2022(令和4)年6月15日現在、全国167センターが協議会に加盟しています
児童厚生施設
児童厚生施設とは、児童に健全な遊びを与えて健康を増進し、情操を豊かにすることを目的とした施設です。
屋内型の児童館や児童センター、屋外型の児童遊園などがあります
18歳未満の子どもが自由に利用することができます。
保育所(保育園)
保育を必要とする乳児・幼児を保育することを目的にした施設です。非認可保育所・認可保育所があり、以下の図のような違いがあります。
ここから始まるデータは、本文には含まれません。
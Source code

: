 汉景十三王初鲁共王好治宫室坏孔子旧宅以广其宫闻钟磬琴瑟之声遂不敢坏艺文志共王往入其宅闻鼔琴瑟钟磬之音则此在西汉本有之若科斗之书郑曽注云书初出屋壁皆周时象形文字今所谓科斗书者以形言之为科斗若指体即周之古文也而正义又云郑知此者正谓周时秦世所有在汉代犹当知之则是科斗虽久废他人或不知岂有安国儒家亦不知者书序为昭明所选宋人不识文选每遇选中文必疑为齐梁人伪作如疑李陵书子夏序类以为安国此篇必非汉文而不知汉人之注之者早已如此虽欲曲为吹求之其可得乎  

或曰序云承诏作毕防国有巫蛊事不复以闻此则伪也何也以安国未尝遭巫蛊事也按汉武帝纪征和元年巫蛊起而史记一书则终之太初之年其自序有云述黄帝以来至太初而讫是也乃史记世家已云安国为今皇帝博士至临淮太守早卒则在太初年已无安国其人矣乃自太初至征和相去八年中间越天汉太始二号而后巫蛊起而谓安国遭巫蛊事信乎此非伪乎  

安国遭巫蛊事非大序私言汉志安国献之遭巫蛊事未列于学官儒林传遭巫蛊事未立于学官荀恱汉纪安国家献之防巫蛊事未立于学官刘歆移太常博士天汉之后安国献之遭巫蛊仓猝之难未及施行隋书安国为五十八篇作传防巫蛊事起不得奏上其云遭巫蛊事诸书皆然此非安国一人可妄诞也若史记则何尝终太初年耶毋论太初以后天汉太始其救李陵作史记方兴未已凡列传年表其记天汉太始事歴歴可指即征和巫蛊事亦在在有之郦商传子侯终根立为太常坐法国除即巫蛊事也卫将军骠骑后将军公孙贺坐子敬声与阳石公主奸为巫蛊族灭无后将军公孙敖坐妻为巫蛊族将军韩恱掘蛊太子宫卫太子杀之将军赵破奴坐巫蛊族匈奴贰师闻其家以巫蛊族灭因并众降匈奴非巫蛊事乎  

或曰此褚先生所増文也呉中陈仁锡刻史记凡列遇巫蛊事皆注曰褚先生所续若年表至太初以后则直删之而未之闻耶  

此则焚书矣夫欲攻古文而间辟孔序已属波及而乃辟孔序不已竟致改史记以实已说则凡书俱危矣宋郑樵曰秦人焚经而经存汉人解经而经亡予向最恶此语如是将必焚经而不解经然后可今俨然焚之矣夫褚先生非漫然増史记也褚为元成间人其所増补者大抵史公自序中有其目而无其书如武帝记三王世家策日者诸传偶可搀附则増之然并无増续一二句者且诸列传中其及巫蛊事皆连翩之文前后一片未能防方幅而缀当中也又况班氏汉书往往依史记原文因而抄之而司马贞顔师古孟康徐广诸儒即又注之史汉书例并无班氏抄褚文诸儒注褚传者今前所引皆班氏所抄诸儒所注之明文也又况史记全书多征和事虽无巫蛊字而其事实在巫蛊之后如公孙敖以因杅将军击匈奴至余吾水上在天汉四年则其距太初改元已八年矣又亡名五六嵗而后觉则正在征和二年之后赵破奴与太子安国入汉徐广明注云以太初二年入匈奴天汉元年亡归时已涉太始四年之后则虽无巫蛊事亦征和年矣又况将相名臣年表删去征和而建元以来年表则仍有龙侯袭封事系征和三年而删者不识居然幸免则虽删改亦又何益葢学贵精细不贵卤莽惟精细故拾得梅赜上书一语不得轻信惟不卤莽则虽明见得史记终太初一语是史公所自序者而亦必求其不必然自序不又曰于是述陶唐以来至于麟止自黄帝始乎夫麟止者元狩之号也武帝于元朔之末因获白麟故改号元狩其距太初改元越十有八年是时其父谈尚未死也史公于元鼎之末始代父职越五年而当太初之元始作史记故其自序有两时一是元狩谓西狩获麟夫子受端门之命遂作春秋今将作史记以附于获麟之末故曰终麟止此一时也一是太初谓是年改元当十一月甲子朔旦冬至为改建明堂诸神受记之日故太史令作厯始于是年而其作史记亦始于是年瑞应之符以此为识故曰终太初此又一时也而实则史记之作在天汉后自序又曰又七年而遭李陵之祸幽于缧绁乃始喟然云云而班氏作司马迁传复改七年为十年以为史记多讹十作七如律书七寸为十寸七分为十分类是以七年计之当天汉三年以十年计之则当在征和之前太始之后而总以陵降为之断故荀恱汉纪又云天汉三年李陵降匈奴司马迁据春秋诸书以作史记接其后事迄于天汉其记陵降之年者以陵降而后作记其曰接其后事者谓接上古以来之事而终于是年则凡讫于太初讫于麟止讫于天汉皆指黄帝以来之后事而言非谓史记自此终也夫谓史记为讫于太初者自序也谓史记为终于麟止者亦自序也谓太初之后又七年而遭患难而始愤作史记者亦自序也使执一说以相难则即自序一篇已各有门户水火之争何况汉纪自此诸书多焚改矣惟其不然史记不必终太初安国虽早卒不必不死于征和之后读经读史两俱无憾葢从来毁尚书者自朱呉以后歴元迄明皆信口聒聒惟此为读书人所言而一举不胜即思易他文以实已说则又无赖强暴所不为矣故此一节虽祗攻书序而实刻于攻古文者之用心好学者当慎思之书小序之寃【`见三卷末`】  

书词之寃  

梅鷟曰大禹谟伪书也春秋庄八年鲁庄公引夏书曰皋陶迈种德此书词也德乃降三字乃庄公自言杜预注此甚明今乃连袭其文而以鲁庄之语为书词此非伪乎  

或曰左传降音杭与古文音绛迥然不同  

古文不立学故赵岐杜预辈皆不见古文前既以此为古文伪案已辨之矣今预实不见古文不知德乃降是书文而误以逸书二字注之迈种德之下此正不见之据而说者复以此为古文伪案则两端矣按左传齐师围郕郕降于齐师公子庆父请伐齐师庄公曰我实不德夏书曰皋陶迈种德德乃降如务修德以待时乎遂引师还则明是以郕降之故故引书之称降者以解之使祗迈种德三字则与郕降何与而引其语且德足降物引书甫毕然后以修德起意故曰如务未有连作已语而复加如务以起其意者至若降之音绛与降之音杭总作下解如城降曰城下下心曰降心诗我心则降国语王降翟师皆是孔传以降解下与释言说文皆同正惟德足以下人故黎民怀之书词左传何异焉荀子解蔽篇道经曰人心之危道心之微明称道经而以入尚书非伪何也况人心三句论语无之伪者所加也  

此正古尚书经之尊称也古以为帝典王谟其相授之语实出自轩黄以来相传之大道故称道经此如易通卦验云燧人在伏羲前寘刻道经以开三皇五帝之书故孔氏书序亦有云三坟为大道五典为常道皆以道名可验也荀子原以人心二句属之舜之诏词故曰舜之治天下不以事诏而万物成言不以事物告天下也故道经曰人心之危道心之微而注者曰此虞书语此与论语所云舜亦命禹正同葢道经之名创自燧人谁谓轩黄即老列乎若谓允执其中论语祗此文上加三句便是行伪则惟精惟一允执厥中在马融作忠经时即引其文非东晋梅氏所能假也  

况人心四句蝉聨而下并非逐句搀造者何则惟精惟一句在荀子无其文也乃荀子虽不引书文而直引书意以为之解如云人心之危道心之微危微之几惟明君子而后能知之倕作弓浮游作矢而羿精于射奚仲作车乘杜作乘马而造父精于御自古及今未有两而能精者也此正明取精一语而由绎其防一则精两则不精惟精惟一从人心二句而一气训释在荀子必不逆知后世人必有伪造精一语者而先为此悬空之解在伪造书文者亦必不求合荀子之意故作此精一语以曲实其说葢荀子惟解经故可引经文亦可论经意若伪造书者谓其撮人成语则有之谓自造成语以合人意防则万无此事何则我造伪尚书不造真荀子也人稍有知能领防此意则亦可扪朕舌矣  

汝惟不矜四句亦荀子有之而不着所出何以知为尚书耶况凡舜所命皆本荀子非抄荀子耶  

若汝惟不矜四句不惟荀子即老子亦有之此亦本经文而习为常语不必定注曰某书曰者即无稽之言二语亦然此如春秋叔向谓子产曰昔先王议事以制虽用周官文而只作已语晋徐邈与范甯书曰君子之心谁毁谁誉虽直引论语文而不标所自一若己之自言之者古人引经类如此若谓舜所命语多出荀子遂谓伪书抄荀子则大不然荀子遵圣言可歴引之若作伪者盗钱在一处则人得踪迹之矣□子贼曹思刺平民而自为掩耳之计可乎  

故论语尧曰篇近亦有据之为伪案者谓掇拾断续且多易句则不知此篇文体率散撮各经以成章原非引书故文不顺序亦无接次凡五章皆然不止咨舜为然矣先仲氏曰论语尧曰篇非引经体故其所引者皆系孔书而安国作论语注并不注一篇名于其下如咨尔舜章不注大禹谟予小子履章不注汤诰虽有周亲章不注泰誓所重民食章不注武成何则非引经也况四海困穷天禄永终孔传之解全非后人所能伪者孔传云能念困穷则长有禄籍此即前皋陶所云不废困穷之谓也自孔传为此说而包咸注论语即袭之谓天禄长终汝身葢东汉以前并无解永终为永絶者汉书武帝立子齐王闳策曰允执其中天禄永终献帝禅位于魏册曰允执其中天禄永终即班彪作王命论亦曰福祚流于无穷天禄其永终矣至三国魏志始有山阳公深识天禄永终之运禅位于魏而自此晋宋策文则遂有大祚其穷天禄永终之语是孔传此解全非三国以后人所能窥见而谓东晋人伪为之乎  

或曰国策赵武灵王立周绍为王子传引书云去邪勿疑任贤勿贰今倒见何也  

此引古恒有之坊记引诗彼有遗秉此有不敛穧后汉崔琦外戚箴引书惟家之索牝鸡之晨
※保育士バンクを参照
認可か非認可によって、契約の対象が市町村になったり保育所と直接になったりするなどの違いがあります。
保護者の就労のみならず、妊娠・出産、病気や怪我、障害、介護、災害などにより保育を必要とする時に申し込むことができます。
現在、保育所は全国に2万3896箇所あり、特定地域型保育事業、幼稚園型認定こども園、幼保連携型認定こども園等を合わせると、3万9244箇所となって今す。
里親支援センター
里親に関する普及啓発や里親の相談に応じた情報の提供、助言、研修その他援助などの里親支援事業を行うほか、里親等及びその養育される児童(以下「里子等」という。)並びに里親になることを希望する方について相談その他の援助を行い、家庭養育を推進するとともに、里子等が心身ともに健やかに育成されるよう、その最善の利益を実現することを目的とする児童福祉施設です。